Poonam Sharma
When protests erupted in Iran—first over the rising cost of living, then rapidly transforming into nationwide political demonstrations—many outside observers treated it as a familiar story. Another Middle Eastern crisis. Another authoritarian state under pressure. But in China, the reaction has been very different. People are not just watching Iran with curiosity. They are watching with recognition.
At first glance, Iran and China seem worlds apart. Different civilizations, different belief systems, different political languages. Yet beneath the surface, the way power actually functions in both countries is strikingly similar. And once that similarity is understood, a sobering conclusion follows: the same structural conditions that produced large-scale unrest in Iran are now present in China.
Ideological Power, Not Popular Consent
Both Iran and China are ideological regimes. Their legitimacy does not primarily come from elections, independent courts, or constitutional limits. It comes from belief.
In Iran, that belief is openly religious. The Islamic Republic defines itself as a theocracy, with the Supreme Leader standing above the political system. In China, the belief is ideological—rooted first in Marxism, then Maoism, and now in Xi Jinping Thought. China does not call itself a theocracy, but in practice it functions like one. Ideology is treated as sacred. Loyalty rituals are mandatory. Dissent is framed not just as opposition, but as moral betrayal.
Different symbols, same structure. In Iran, the Supreme Leader stands above all institutions. In China, the General Secretary of the Communist Party occupies the same elevated position. These systems do not evolve gradually when they weaken. They hold—until they suddenly break.
The Broken Bargain With Society
For decades, both regimes made the same deal with their people: give up political freedom, and in return you will get stability, order, and improving living standards. For a time, that bargain worked, at least partially.
Today, it has collapsed.
Iran is trapped in chronic inflation, currency collapse, sanctions, isolation, and mass youth unemployment. China faces its own version of economic exhaustion: a real-estate implosion, local government insolvency, youth unemployment, shrinking middle-class wealth, and fading optimism.
When an ideological regime loses economic credibility, economic pain does not stay economic. It turns political. That is the danger zone Iran has already entered—and China is now approaching.
A Generation Without a Future
One of the most destabilizing similarities between Iran and China is the condition of their youth.
In Iran, young, urban, educated, globally connected people are locked out of opportunity. In China, millions of college graduates face unemployment or underemployment, living off their parents’ savings. Effort no longer guarantees reward. Following the rules no longer leads upward.
These young people are not poor in the traditional sense. But they have been robbed of something more dangerous to take away: their future trajectory. When people realize that no amount of hard work will improve their lives, faith in the system collapses silently—and irreversibly.
When No One Believes Official Language
In both countries, trust in official narratives has eroded. People no longer listen to government statements at face value. Instead, they read them in reverse, assuming deception by default.

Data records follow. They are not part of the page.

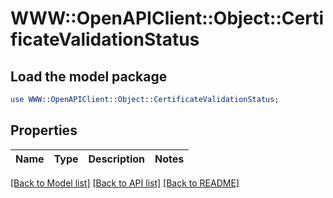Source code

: # WWW::OpenAPIClient::Object::CertificateValidationStatus

## Load the model package
```perl
use WWW::OpenAPIClient::Object::CertificateValidationStatus;
```

## Properties
Name | Type | Description | Notes
------------ | ------------- | ------------- | -------------

[[Back to Model list]](../README.md#documentation-for-models) [[Back to API list]](../README.md#documentation-for-api-endpoints) [[Back to README]](../README.md)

Once official language becomes noise, every crisis must be managed with police, surveillance, and force. But repression is expensive. It creates fewer believers and more silent opponents. Iran’s finances are constrained. China’s local governments are deeply indebted and increasingly broke. When repression shifts from prevention to constant reaction, the system becomes brittle.Iran has crossed that line. China is crossing it now. Looking Backward in a Moment of CrisisOne of the most overlooked warning signs of systemic crisis is nostalgia.
In Iran, protesters have openly chanted slogans calling for the return of the Pahlavi monarchy—something unthinkable just a few years ago. In moments of deep disillusionment, societies often stop imagining a new future and instead reach back to a past that feels more stable, more dignified, more humane.
Something similar is happening in China, though more quietly. Signs of nostalgia for the pre-Communist Republic of China have begun to surface—carved symbols under old bridges, incense offerings at Nationalist-era sites, and renewed public reverence for Sun Yat-sen. Authorities respond quickly, sealing off locations and blocking gatherings, but the impulse is already there.Different volume. Same meaning.
Four Warning Signals Already Visible in China
History shows that systems do not collapse overnight. They send signals.
First, effort no longer matters. Regimes fall not when everyone is poor, but when upward mobility disappears.
Second, anger turns into coldness. In China today, “lying flat,” cynicism, and emotional withdrawal are widespread. This is more dangerous than rage. It means people no longer expect to be heard.
Third, all social pain points erupt at once. In Iran it was food, fuel, and police abuse. In China it is housing, healthcare, education, jobs, and judicial injustice—all hitting at the same time.
Fourth, elites begin to exit. Capital leaves. Talent emigrates. Intellectuals fall silent. Inside the system, the rule becomes: do less, make fewer mistakes. This is not reform. It is abandonment.
Why Iran Matters to China’s Future
China’s leaders and its people are watching Iran closely because Iran is not a distant story. It is a mirror.
Both countries are ideological regimes. Both are economically strained. Both are socially cold and psychologically fragile. Iran shows what happens when the final restraints give way. China’s question now is not whether it is different—but how long it believes it is.